- PROBLEM TO SOLVE -
Transcribe exactly each line of the entries, from the opening line to the line with "cinder (totally rideable!).", with both of those lines included.

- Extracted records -

::::::::

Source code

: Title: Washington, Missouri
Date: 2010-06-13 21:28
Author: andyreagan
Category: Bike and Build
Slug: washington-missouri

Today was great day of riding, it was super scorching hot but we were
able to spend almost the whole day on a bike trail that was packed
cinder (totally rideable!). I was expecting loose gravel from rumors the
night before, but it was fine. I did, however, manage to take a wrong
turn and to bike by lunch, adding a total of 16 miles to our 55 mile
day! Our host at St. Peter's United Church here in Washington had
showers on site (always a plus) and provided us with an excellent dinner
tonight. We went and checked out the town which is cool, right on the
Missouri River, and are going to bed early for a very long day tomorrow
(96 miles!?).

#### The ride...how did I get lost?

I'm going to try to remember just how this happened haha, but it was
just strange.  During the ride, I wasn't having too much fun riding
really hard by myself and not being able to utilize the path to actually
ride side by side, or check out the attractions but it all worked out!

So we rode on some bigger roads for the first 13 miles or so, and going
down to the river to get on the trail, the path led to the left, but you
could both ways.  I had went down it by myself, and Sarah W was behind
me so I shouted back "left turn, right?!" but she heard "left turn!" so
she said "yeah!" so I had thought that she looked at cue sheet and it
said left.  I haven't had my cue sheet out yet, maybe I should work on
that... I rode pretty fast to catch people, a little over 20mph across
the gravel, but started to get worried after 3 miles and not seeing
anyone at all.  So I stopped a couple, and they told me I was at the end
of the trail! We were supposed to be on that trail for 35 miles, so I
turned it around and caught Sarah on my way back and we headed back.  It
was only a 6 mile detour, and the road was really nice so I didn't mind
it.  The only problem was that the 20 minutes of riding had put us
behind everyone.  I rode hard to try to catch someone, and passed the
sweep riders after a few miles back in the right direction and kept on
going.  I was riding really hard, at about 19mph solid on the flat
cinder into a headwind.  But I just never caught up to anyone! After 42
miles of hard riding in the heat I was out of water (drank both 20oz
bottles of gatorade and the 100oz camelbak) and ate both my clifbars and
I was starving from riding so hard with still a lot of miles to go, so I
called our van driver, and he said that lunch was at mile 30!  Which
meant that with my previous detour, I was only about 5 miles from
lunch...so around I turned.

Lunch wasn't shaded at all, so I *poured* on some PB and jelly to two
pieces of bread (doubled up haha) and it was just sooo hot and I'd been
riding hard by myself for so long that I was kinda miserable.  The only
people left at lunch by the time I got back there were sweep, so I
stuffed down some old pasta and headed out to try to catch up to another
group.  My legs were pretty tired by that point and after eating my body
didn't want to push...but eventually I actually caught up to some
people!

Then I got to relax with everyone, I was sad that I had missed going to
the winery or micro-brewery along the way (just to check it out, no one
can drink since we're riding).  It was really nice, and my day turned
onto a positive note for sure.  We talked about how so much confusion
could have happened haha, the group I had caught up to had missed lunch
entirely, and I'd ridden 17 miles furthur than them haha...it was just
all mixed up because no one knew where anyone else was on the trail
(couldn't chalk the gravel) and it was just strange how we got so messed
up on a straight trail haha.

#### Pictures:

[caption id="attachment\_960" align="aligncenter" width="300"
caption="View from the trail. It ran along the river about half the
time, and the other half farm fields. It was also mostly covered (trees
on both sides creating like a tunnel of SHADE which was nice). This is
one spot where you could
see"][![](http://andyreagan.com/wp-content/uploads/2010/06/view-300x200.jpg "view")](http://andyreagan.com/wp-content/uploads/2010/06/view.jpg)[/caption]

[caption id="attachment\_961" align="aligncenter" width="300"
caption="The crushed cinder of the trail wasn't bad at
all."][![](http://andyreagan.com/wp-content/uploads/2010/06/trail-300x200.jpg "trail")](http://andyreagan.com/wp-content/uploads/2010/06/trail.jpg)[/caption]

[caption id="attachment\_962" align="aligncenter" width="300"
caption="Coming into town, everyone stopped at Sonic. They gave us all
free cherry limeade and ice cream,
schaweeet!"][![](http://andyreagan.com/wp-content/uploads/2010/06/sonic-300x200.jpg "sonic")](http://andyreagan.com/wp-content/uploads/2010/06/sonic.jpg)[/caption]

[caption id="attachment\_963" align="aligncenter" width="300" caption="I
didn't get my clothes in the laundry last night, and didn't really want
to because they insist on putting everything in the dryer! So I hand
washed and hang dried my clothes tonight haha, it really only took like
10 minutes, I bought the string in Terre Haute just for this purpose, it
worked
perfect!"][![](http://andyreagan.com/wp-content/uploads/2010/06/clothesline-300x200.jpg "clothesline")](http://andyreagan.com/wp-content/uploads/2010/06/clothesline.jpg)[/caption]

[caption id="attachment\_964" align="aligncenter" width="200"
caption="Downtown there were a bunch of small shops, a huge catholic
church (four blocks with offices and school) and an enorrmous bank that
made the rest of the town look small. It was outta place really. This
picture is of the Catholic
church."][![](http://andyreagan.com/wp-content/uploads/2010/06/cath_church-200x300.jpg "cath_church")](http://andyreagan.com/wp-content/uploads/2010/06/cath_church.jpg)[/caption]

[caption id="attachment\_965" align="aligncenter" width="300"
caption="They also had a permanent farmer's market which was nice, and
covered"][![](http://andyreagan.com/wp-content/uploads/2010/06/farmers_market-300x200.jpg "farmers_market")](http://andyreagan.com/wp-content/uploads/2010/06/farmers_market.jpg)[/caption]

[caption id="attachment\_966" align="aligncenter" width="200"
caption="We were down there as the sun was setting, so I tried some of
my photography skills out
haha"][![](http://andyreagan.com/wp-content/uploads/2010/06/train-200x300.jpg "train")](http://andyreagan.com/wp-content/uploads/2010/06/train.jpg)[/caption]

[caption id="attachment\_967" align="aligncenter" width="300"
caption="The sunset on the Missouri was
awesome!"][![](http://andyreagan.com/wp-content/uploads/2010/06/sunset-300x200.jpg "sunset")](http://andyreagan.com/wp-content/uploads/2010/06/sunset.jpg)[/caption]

::::::::

- WORKED SOLUTION -
Source code

: Title: Washington, Missouri
Date: 2010-06-13 21:28
Author: andyreagan
Category: Bike and Build
Slug: washington-missouri

Today was great day of riding, it was super scorching hot but we were
able to spend almost the whole day on a bike trail that was packed
cinder (totally rideable!). I was expecting loose gravel from rumors the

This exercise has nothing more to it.